# Task goal
Looking at the records below, please say how many lines contain the word "that", as a bare number.

# Given data
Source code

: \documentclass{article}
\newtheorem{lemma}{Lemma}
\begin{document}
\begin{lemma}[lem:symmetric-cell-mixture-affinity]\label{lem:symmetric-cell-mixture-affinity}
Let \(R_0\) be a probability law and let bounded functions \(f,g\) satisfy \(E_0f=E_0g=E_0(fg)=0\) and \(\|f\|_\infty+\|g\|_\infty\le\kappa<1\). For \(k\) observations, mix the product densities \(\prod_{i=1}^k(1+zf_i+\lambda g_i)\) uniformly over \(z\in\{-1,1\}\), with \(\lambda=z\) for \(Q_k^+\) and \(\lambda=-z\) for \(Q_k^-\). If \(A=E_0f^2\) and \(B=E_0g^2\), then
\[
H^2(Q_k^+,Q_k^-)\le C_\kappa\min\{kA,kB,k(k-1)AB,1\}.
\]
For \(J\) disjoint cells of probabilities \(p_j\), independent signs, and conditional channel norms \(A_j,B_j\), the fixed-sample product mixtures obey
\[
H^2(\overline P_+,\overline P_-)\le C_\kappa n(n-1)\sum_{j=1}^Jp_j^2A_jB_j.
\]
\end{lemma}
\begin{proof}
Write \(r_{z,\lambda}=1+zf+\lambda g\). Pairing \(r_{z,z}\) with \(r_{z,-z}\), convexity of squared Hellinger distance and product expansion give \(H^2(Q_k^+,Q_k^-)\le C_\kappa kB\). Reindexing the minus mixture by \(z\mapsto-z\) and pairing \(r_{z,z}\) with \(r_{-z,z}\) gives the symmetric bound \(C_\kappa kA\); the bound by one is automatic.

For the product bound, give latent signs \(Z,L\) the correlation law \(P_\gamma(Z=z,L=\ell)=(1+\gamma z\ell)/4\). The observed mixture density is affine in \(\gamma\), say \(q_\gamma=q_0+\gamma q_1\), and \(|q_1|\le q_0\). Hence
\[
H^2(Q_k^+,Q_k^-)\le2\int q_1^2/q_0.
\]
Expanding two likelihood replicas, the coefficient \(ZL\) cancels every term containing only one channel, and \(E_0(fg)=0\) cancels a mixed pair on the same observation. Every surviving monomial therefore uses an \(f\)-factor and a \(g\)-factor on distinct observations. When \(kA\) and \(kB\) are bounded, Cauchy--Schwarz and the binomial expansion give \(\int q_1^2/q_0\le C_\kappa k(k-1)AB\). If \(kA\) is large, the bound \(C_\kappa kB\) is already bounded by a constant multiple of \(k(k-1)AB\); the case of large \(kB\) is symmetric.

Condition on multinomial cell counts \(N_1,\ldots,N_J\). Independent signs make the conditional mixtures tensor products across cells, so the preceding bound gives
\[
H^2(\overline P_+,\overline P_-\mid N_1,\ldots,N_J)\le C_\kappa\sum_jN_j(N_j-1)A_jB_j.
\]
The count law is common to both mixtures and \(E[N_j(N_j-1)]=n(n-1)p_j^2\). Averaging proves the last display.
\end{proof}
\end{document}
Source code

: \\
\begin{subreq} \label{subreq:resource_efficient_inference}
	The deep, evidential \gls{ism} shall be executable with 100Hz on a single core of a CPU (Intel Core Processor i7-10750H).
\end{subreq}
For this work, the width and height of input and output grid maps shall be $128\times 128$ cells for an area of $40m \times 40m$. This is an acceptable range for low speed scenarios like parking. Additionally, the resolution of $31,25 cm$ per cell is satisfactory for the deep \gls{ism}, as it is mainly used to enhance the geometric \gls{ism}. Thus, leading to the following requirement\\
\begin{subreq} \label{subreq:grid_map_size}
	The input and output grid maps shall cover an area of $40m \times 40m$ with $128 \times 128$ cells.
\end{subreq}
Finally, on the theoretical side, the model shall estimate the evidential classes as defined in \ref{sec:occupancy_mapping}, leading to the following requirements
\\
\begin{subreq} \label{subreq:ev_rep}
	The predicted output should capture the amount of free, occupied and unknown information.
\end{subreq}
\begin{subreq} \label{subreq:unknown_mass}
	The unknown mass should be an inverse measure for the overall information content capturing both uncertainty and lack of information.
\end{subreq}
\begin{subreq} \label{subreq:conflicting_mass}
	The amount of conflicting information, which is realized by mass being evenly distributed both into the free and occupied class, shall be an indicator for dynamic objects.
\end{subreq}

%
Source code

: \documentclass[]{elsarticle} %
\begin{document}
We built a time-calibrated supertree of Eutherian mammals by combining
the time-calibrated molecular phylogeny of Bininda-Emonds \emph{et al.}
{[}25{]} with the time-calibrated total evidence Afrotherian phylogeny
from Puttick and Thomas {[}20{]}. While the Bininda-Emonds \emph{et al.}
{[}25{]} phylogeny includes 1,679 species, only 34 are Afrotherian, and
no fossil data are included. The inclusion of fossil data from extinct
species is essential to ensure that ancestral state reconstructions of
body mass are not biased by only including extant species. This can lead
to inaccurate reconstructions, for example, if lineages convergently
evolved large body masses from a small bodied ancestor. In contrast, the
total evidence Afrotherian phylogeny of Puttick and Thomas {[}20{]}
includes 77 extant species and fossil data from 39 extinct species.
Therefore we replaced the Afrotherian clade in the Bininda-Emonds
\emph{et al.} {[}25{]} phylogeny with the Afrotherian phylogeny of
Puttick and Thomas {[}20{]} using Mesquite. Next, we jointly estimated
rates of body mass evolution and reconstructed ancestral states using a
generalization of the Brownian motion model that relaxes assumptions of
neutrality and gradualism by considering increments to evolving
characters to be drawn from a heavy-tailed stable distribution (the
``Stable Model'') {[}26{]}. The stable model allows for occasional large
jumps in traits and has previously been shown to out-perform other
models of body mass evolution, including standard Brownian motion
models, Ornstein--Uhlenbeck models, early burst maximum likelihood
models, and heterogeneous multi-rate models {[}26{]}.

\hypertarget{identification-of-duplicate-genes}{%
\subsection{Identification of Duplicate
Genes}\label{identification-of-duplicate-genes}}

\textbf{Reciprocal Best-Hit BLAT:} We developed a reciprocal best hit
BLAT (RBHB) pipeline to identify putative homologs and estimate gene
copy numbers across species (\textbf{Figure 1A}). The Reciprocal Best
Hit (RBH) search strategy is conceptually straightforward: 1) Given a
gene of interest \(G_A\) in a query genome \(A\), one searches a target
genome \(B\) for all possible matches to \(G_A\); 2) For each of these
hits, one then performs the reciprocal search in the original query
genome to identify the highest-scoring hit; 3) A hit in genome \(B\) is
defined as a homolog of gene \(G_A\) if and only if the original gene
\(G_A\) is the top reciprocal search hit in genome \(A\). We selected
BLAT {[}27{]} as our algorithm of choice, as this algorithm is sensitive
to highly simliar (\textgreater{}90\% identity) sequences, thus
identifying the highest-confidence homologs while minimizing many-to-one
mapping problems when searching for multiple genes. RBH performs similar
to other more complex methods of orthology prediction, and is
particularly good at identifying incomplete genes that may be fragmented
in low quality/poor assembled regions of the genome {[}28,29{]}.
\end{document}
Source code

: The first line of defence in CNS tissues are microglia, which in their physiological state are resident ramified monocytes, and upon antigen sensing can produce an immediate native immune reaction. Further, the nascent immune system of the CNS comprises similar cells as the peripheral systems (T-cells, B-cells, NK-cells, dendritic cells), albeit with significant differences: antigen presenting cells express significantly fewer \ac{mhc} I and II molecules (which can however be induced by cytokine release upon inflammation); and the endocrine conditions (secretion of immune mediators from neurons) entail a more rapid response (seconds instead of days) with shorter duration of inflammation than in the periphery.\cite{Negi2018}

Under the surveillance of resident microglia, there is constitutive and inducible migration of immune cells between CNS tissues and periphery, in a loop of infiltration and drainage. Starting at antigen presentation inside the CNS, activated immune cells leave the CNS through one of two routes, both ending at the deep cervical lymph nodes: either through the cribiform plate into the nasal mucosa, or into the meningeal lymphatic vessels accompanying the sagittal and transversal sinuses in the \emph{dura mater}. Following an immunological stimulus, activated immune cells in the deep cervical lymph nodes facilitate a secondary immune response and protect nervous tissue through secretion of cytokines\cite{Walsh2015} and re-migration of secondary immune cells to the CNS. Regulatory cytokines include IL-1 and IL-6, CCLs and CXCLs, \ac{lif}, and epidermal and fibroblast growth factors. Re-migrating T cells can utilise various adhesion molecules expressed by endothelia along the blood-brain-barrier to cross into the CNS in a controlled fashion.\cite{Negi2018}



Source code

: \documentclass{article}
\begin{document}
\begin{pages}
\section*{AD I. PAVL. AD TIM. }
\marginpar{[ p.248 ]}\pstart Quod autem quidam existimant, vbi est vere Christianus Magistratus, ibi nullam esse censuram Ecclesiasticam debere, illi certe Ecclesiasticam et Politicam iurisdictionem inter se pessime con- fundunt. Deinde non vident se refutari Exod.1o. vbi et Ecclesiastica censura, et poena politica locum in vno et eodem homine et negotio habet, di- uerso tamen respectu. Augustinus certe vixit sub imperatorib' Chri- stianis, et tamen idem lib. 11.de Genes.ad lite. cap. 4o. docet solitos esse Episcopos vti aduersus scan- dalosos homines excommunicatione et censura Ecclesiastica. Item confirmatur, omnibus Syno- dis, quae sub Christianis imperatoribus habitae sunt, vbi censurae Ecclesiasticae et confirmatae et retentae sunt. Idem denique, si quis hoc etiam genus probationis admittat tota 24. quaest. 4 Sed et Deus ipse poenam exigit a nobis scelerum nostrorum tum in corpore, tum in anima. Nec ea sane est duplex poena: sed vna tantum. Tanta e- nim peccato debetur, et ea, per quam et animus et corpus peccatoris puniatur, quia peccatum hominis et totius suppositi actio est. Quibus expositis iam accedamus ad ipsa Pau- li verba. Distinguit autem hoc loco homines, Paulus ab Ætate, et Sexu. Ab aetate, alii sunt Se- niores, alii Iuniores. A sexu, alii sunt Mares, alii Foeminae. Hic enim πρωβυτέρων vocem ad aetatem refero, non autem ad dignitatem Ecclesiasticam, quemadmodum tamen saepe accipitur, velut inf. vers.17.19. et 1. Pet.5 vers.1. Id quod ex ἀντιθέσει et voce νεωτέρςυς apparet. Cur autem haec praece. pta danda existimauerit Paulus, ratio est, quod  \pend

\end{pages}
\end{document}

# Task output
3